[Exercise description] Beginning with the first entry, set down each one exactly as shown.

═══

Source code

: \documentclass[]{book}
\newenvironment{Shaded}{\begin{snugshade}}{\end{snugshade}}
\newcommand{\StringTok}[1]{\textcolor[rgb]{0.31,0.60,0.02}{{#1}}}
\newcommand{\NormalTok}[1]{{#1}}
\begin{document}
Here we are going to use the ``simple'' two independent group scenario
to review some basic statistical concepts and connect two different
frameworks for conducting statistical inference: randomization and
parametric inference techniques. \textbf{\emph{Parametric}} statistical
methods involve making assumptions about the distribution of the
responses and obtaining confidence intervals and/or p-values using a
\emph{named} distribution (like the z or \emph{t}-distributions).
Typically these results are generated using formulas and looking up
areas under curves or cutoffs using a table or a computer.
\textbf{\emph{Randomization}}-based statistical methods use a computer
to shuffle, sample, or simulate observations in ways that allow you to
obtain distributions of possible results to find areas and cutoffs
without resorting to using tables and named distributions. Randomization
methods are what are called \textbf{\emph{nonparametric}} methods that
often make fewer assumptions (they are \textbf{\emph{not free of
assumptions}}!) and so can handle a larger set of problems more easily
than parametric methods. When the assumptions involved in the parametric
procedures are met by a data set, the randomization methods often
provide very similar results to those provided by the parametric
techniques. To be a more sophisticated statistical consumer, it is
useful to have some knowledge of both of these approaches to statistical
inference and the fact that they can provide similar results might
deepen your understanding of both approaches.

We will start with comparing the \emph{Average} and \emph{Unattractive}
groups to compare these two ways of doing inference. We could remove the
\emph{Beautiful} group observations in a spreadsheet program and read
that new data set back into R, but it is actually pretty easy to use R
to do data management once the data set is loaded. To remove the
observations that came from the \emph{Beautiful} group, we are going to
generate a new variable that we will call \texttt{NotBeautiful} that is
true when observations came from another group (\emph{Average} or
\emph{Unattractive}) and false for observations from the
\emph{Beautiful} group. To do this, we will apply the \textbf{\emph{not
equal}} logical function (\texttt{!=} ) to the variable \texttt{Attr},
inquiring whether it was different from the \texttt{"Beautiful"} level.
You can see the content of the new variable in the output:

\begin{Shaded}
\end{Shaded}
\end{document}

═══

[Answer for the task]
Source code

: \documentclass[]{book}
\newenvironment{Shaded}{\begin{snugshade}}{\end{snugshade}}
\newcommand{\StringTok}[1]{\textcolor[rgb]{0.31,0.60,0.02}{{#1}}}
\newcommand{\NormalTok}[1]{{#1}}
\begin{document}
Here we are going to use the ``simple'' two independent group scenario
to review some basic statistical concepts and connect two different
frameworks for conducting statistical inference: randomization and
parametric inference techniques. \textbf{\emph{Parametric}} statistical
methods involve making assumptions about the distribution of the
responses and obtaining confidence intervals and/or p-values using a
\emph{named} distribution (like the z or \emph{t}-distributions).
Typically these results are generated using formulas and looking up
areas under curves or cutoffs using a table or a computer.
\textbf{\emph{Randomization}}-based statistical methods use a computer
to shuffle, sample, or simulate observations in ways that allow you to
obtain distributions of possible results to find areas and cutoffs
without resorting to using tables and named distributions. Randomization
methods are what are called \textbf{\emph{nonparametric}} methods that
often make fewer assumptions (they are \textbf{\emph{not free of
assumptions}}!) and so can handle a larger set of problems more easily
than parametric methods. When the assumptions involved in the parametric
procedures are met by a data set, the randomization methods often
provide very similar results to those provided by the parametric
techniques. To be a more sophisticated statistical consumer, it is
useful to have some knowledge of both of these approaches to statistical
inference and the fact that they can provide similar results might
deepen your understanding of both approaches.

We will start with comparing the \emph{Average} and \emph{Unattractive}
groups to compare these two ways of doing inference. We could remove the
\emph{Beautiful} group observations in a spreadsheet program and read
that new data set back into R, but it is actually pretty easy to use R
to do data management once the data set is loaded. To remove the
observations that came from the \emph{Beautiful} group, we are going to
generate a new variable that we will call \texttt{NotBeautiful} that is
true when observations came from another group (\emph{Average} or
\emph{Unattractive}) and false for observations from the
\emph{Beautiful} group. To do this, we will apply the \textbf{\emph{not
equal}} logical function (\texttt{!=} ) to the variable \texttt{Attr},
inquiring whether it was different from the \texttt{"Beautiful"} level.
You can see the content of the new variable in the output:

\begin{Shaded}
\end{Shaded}
\end{document}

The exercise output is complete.